[LISTED RECORDS — start]

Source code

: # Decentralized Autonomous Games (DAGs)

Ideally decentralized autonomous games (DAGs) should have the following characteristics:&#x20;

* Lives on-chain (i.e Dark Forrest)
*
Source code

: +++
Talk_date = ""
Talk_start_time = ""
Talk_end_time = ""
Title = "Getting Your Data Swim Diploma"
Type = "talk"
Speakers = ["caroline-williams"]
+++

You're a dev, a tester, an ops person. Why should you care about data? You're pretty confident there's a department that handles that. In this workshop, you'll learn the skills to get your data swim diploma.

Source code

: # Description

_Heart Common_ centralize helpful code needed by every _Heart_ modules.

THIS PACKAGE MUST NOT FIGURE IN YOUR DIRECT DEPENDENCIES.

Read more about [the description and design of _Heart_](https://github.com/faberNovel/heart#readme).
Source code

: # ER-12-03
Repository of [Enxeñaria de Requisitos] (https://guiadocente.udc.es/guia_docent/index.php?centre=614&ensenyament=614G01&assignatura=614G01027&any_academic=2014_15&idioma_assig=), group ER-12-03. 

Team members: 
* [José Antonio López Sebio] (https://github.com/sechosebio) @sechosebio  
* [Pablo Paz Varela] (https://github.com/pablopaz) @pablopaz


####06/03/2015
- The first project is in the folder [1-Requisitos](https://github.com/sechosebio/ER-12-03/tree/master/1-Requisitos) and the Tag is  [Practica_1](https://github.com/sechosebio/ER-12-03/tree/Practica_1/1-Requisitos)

[LISTED RECORDS — finish]
[LISTED RECORDS — start]

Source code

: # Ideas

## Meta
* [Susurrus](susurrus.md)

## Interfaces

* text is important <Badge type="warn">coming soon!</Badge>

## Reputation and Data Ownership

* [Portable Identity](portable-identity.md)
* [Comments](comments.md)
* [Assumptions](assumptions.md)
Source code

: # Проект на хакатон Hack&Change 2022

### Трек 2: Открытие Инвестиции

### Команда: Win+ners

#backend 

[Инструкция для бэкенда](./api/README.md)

[LISTED RECORDS — finish]

PROBLEM STATEMENT:
Which lines in the listing have the string "Requisitos"? Pick them out and copy them.

RESPONSE FOR THIS EXERCISE:
Repository of [Enxeñaria de Requisitos] (https://guiadocente.udc.es/guia_docent/index.php?centre=614&ensenyament=614G01&assignatura=614G01027&any_academic=2014_15&idioma_assig=), group ER-12-03. 
- The first project is in the folder [1-Requisitos](https://github.com/sechosebio/ER-12-03/tree/master/1-Requisitos) and the Tag is  [Practica_1](https://github.com/sechosebio/ER-12-03/tree/Practica_1/1-Requisitos)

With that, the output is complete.